## Exercise requirements
Starting with the line that has "- **Rate limiting**: Protects" in the records below and ending with the line that has "Concernant la terre", output those lines exactly and nothing more; omit the pictures.

(Saved entries)
--- START ---

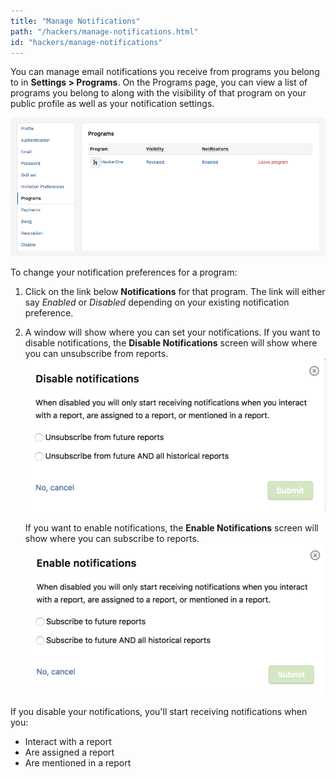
 ```yaml
---
title: "Manage Notifications"
path: "/hackers/manage-notifications.html"
id: "hackers/manage-notifications"
---
```


You can manage email notifications you receive from programs you belong to in **Settings > Programs**. On the Programs page, you can view a list of programs you belong to along with the visibility of that program on your public profile as well as your notification settings.

![manage-notifications-1](./images/manage-notifications-1.png)

To change your notification preferences for a program:
1. Click on the link below **Notifications** for that program. The link will either say *Enabled* or *Disabled* depending on your existing notification preference.
2. A window will show where you can set your notifications.
   If you want to disable notifications, the **Disable Notifications** screen will show where you can unsubscribe from reports.
   ![manage-notifications-3](./images/manage-notifications-3.png)

   If you want to enable notifications, the **Enable Notifications** screen will show where you can subscribe to reports.
   ![manage-notifications-2](./images/manage-notifications-2.png)

If you disable your notifications, you'll start receiving notifications when you:
* Interact with a report
* Are assigned a report
* Are mentioned in a report
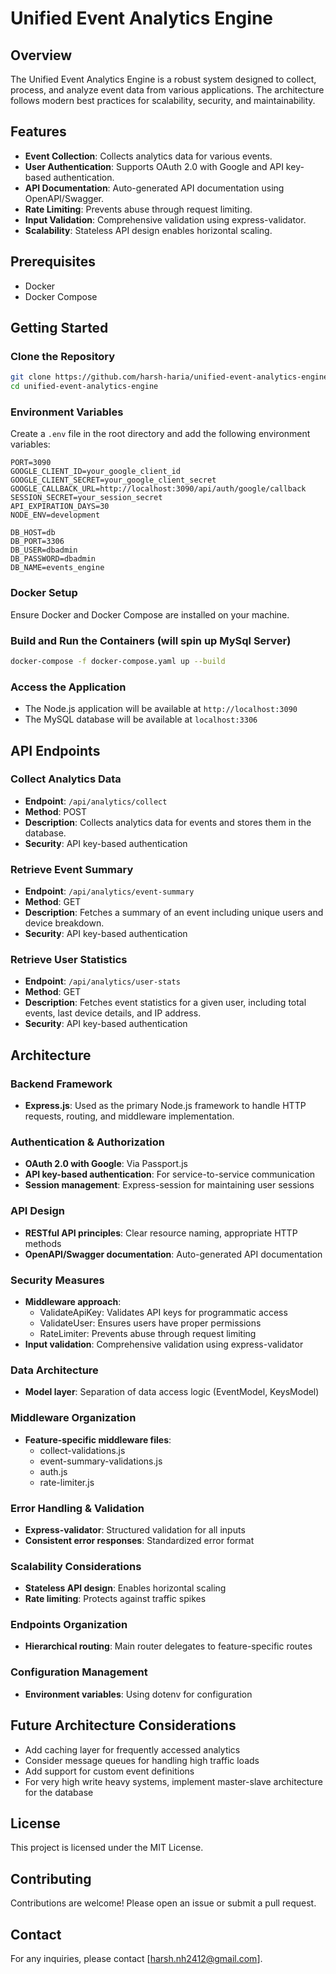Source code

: # Unified Event Analytics Engine

## Overview
The Unified Event Analytics Engine is a robust system designed to collect, process, and analyze event data from various applications. The architecture follows modern best practices for scalability, security, and maintainability.

## Features
- **Event Collection**: Collects analytics data for various events.
- **User Authentication**: Supports OAuth 2.0 with Google and API key-based authentication.
- **API Documentation**: Auto-generated API documentation using OpenAPI/Swagger.
- **Rate Limiting**: Prevents abuse through request limiting.
- **Input Validation**: Comprehensive validation using express-validator.
- **Scalability**: Stateless API design enables horizontal scaling.

## Prerequisites
- Docker
- Docker Compose

## Getting Started

### Clone the Repository
```sh
git clone https://github.com/harsh-haria/unified-event-analytics-engine.git
cd unified-event-analytics-engine
```

### Environment Variables
Create a `.env` file in the root directory and add the following environment variables:
```properties
PORT=3090
GOOGLE_CLIENT_ID=your_google_client_id
GOOGLE_CLIENT_SECRET=your_google_client_secret
GOOGLE_CALLBACK_URL=http://localhost:3090/api/auth/google/callback
SESSION_SECRET=your_session_secret
API_EXPIRATION_DAYS=30
NODE_ENV=development

DB_HOST=db
DB_PORT=3306
DB_USER=dbadmin
DB_PASSWORD=dbadmin
DB_NAME=events_engine
```

### Docker Setup
Ensure Docker and Docker Compose are installed on your machine.

### Build and Run the Containers (will spin up MySql Server)
```sh
docker-compose -f docker-compose.yaml up --build
```

### Access the Application
- The Node.js application will be available at `http://localhost:3090`
- The MySQL database will be available at `localhost:3306`

## API Endpoints

### Collect Analytics Data
- **Endpoint**: `/api/analytics/collect`
- **Method**: POST
- **Description**: Collects analytics data for events and stores them in the database.
- **Security**: API key-based authentication

### Retrieve Event Summary
- **Endpoint**: `/api/analytics/event-summary`
- **Method**: GET
- **Description**: Fetches a summary of an event including unique users and device breakdown.
- **Security**: API key-based authentication

### Retrieve User Statistics
- **Endpoint**: `/api/analytics/user-stats`
- **Method**: GET
- **Description**: Fetches event statistics for a given user, including total events, last device details, and IP address.
- **Security**: API key-based authentication

## Architecture

### Backend Framework
- **Express.js**: Used as the primary Node.js framework to handle HTTP requests, routing, and middleware implementation.

### Authentication & Authorization
- **OAuth 2.0 with Google**: Via Passport.js
- **API key-based authentication**: For service-to-service communication
- **Session management**: Express-session for maintaining user sessions

### API Design
- **RESTful API principles**: Clear resource naming, appropriate HTTP methods
- **OpenAPI/Swagger documentation**: Auto-generated API documentation

### Security Measures
- **Middleware approach**:
  - ValidateApiKey: Validates API keys for programmatic access
  - ValidateUser: Ensures users have proper permissions
  - RateLimiter: Prevents abuse through request limiting
- **Input validation**: Comprehensive validation using express-validator

### Data Architecture
- **Model layer**: Separation of data access logic (EventModel, KeysModel)

### Middleware Organization
- **Feature-specific middleware files**:
  - collect-validations.js
  - event-summary-validations.js
  - auth.js
  - rate-limiter.js

### Error Handling & Validation
- **Express-validator**: Structured validation for all inputs
- **Consistent error responses**: Standardized error format

### Scalability Considerations
- **Stateless API design**: Enables horizontal scaling
- **Rate limiting**: Protects against traffic spikes

### Endpoints Organization
- **Hierarchical routing**: Main router delegates to feature-specific routes

### Configuration Management
- **Environment variables**: Using dotenv for configuration

## Future Architecture Considerations
- Add caching layer for frequently accessed analytics
- Consider message queues for handling high traffic loads
- Add support for custom event definitions
- For very high write heavy systems, implement master-slave architecture for the database

## License
This project is licensed under the MIT License.

## Contributing
Contributions are welcome! Please open an issue or submit a pull request.

## Contact
For any inquiries, please contact [harsh.nh2412@gmail.com].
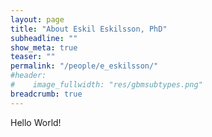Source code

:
 ```yaml
---
layout: page
title: "About Eskil Eskilsson, PhD"
subheadline: ""
show_meta: true
teaser: ""
permalink: "/people/e_eskilsson/"
#header:
#    image_fullwidth: "res/gbmsubtypes.png"
breadcrumb: true
---
```


Hello World!
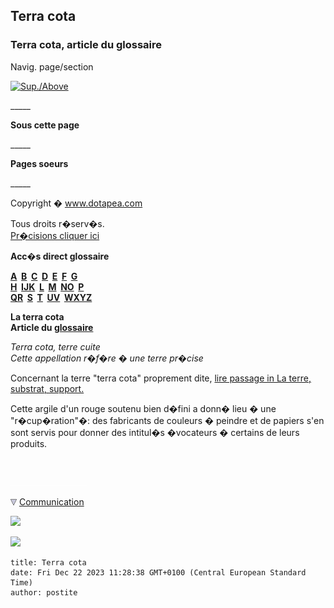 ## Terra cota
### Terra cota, article du glossaire
 Navig. page/section

[![Sup./Above](_derived/up_cmp_themenoir010_up.gif)](t.html)

\_\_\_\_\_

**Sous cette page**

\_\_\_\_\_

**Pages soeurs**

\_\_\_\_\_

Copyright � www.dotapea.com

Tous droits r�serv�s.  
[Pr�cisions cliquer ici](droitscopie.html)

**Acc�s direct glossaire**

**[A](a.html)  [B](b.html)  [C](c.html)  [D](d.html)  [E](e.html)  [F](f.html)  [G](g.html)  
[H](h.html)  [IJK](ijk.html)  [L](l.html)  [M](m.html)  [NO](no.html)  [P](p.html)  
[QR](qr.html)  [S](s.html)  [T](t.html)  [UV](uv.html)  [WXYZ](wxyz.html)**

**La terra cota  
Article du [glossaire](glossaire.html)**

_Terra cota, terre cuite  
Cette appellation r�f�re � une terre pr�cise_

Concernant la terre "terra cota" proprement dite, [lire passage in La terre, substrat, support.](terressupports.html#laterracota)

Cette argile d'un rouge soutenu bien d�fini a donn� lieu � une "r�cup�ration"�: des fabricants de couleurs � peindre et de papiers s'en sont servis pour donner des intitul�s �vocateurs � certains de leurs produits.



 

 ![](images/transparent122x1.gif)

![](images/flechebas.gif) [Communication](http://www.artrealite.com/annonceurs.htm) 

[![](https://cbonvin.fr/sites/regie.artrealite.com/visuels/campagne1.png)](index-2.html#20131014)

![](https://cbonvin.fr/sites/regie.artrealite.com/visuels/campagne2.png)
```
title: Terra cota
date: Fri Dec 22 2023 11:28:38 GMT+0100 (Central European Standard Time)
author: postite
```
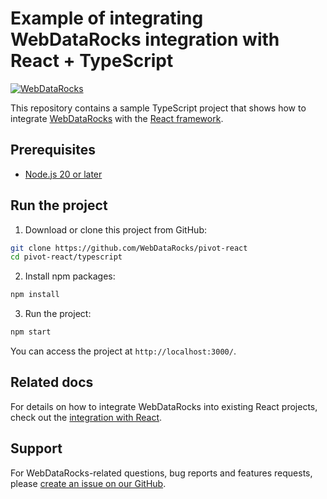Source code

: # Example of integrating WebDataRocks integration with React + TypeScript

[![WebDataRocks](https://cdn.webdatarocks.com/readmes/react.png)](https://www.webdatarocks.com/?r=rm_react_ts)

This repository contains a sample TypeScript project that shows how to integrate [WebDataRocks](https://www.webdatarocks.com/?r=rm_react_ts) with the [React framework](https://react.dev/).

## Prerequisites

- [Node.js 20 or later](https://nodejs.org/en/)

## Run the project

1. Download or clone this project from GitHub:
```bash
git clone https://github.com/WebDataRocks/pivot-react
cd pivot-react/typescript
```
2. Install npm packages:
```bash
npm install
```
3. Run the project:
```bash
npm start
```
You can access the project at `http://localhost:3000/`.

## Related docs

For details on how to integrate WebDataRocks into existing React projects, check out the [integration with React](https://www.webdatarocks.com/doc/react/how-to-start-online-reporting/?r=rm_react_ts).

## Support

For WebDataRocks-related questions, bug reports and features requests, please [create an issue on our GitHub](https://github.com/WebDataRocks/web-pivot-table/issues).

--- END ---

## Exercise solution
- **Rate limiting**: Protects against traffic spikes

### Endpoints Organization
- **Hierarchical routing**: Main router delegates to feature-specific routes

### Configuration Management
- **Environment variables**: Using dotenv for configuration

## Future Architecture Considerations
- Add caching layer for frequently accessed analytics
- Consider message queues for handling high traffic loads
- Add support for custom event definitions
- For very high write heavy systems, implement master-slave architecture for the database

## License
This project is licensed under the MIT License.

## Contributing
Contributions are welcome! Please open an issue or submit a pull request.

## Contact
For any inquiries, please contact [harsh.nh2412@gmail.com].
Source code

:
 ```yaml
---
layout: page
title: "About Eskil Eskilsson, PhD"
subheadline: ""
show_meta: true
teaser: ""
permalink: "/people/e_eskilsson/"
#header:
#    image_fullwidth: "res/gbmsubtypes.png"
breadcrumb: true
---
```


Hello World!
 ## Terra cota
### Terra cota, article du glossaire
 Navig. page/section

[![Sup./Above](_derived/up_cmp_themenoir010_up.gif)](t.html)

\_\_\_\_\_

**Sous cette page**

\_\_\_\_\_

**Pages soeurs**

\_\_\_\_\_

Copyright � www.dotapea.com

Tous droits r�serv�s.  
[Pr�cisions cliquer ici](droitscopie.html)

**Acc�s direct glossaire**

**[A](a.html)  [B](b.html)  [C](c.html)  [D](d.html)  [E](e.html)  [F](f.html)  [G](g.html)  
[H](h.html)  [IJK](ijk.html)  [L](l.html)  [M](m.html)  [NO](no.html)  [P](p.html)  
[QR](qr.html)  [S](s.html)  [T](t.html)  [UV](uv.html)  [WXYZ](wxyz.html)**

**La terra cota  
Article du [glossaire](glossaire.html)**

_Terra cota, terre cuite  
Cette appellation r�f�re � une terre pr�cise_

Concernant la terre "terra cota" proprement dite, [lire passage in La terre, substrat, support.](terressupports.html#laterracota)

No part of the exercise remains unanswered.